» About this exercise
Among the lines below, copy exactly those from the one with "Photographs (made from" through the one with "A careful study", counting both ends.

» Dataset excerpts

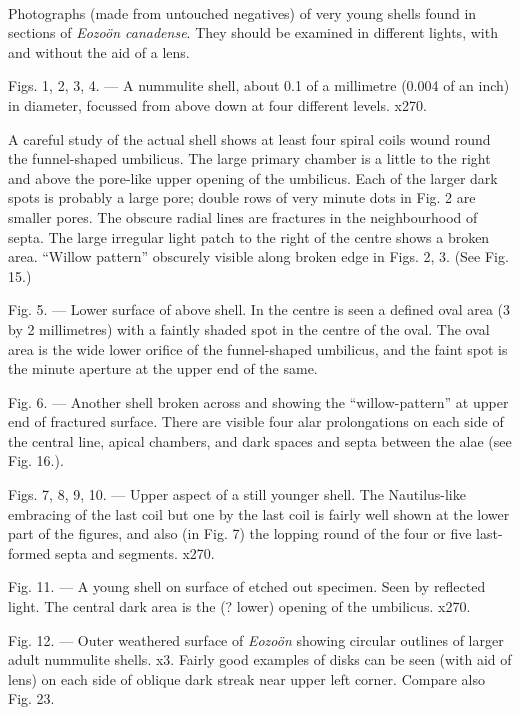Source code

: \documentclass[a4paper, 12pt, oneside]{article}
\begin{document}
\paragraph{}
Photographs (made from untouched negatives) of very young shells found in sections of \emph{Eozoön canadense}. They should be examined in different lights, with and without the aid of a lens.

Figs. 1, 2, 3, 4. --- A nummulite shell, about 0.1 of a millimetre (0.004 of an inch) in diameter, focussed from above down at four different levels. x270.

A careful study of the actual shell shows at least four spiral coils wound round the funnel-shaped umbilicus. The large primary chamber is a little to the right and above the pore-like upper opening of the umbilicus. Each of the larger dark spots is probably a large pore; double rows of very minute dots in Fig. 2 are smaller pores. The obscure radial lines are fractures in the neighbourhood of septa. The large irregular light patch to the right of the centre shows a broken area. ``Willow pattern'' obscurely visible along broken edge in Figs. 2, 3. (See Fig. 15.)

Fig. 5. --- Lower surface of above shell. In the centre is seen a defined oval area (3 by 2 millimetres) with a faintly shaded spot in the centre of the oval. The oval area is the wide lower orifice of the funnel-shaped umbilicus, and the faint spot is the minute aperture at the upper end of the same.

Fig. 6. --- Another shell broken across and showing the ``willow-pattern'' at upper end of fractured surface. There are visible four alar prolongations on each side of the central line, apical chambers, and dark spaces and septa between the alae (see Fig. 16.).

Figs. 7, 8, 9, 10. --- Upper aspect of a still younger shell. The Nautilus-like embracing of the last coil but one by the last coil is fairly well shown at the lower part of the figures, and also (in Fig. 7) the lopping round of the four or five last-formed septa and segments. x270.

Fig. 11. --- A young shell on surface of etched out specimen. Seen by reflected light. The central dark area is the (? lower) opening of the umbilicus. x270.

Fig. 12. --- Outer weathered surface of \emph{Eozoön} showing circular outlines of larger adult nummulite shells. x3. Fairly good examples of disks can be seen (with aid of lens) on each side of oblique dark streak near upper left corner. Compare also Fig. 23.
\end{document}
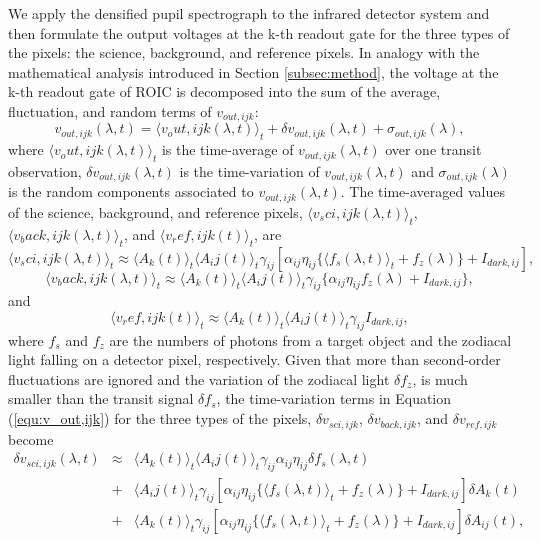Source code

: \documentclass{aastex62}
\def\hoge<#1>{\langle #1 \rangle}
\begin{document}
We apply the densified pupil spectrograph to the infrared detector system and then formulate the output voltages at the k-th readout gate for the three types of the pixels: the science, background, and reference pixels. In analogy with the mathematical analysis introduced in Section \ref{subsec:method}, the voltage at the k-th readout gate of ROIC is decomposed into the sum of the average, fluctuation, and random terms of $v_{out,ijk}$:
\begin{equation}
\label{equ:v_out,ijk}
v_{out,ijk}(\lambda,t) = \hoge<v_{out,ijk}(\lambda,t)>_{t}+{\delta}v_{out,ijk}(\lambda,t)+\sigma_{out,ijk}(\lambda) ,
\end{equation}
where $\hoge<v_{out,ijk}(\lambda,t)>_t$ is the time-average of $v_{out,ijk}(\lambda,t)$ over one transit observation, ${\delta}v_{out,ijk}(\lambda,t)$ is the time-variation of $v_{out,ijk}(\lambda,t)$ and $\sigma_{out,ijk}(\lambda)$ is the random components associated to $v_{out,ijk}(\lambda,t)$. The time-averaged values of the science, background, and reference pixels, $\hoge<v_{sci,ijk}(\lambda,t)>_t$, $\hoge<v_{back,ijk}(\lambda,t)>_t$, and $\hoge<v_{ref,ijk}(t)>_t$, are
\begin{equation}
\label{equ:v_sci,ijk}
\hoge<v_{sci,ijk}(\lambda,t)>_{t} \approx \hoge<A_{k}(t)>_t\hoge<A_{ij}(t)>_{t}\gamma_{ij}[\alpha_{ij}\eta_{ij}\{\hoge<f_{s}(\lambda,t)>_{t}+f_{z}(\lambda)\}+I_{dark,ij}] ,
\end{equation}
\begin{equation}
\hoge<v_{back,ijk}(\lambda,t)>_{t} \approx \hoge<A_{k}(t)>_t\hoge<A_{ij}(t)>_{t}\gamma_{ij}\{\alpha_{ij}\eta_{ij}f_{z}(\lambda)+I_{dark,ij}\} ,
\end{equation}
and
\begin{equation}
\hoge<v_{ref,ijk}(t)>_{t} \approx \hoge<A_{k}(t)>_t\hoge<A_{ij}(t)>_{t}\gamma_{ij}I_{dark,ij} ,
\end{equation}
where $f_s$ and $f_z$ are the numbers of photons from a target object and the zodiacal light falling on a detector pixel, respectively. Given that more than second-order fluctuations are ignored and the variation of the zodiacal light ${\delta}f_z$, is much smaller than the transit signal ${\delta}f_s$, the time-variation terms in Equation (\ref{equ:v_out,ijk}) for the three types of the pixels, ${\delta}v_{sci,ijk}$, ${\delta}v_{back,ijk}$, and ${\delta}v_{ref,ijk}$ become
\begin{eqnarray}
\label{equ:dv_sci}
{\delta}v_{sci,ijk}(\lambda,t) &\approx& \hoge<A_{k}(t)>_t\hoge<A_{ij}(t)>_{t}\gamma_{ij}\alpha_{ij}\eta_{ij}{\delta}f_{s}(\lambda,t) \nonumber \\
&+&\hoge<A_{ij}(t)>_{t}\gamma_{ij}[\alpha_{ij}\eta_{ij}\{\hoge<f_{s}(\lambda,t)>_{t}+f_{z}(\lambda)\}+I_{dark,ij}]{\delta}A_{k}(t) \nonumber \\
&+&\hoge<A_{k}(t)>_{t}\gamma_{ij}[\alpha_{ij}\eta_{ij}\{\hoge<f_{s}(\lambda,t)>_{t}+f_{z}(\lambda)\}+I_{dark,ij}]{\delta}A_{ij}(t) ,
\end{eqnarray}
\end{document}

» Response
Photographs (made from untouched negatives) of very young shells found in sections of \emph{Eozoön canadense}. They should be examined in different lights, with and without the aid of a lens.

Figs. 1, 2, 3, 4. --- A nummulite shell, about 0.1 of a millimetre (0.004 of an inch) in diameter, focussed from above down at four different levels. x270.

A careful study of the actual shell shows at least four spiral coils wound round the funnel-shaped umbilicus. The large primary chamber is a little to the right and above the pore-like upper opening of the umbilicus. Each of the larger dark spots is probably a large pore; double rows of very minute dots in Fig. 2 are smaller pores. The obscure radial lines are fractures in the neighbourhood of septa. The large irregular light patch to the right of the centre shows a broken area. ``Willow pattern'' obscurely visible along broken edge in Figs. 2, 3. (See Fig. 15.)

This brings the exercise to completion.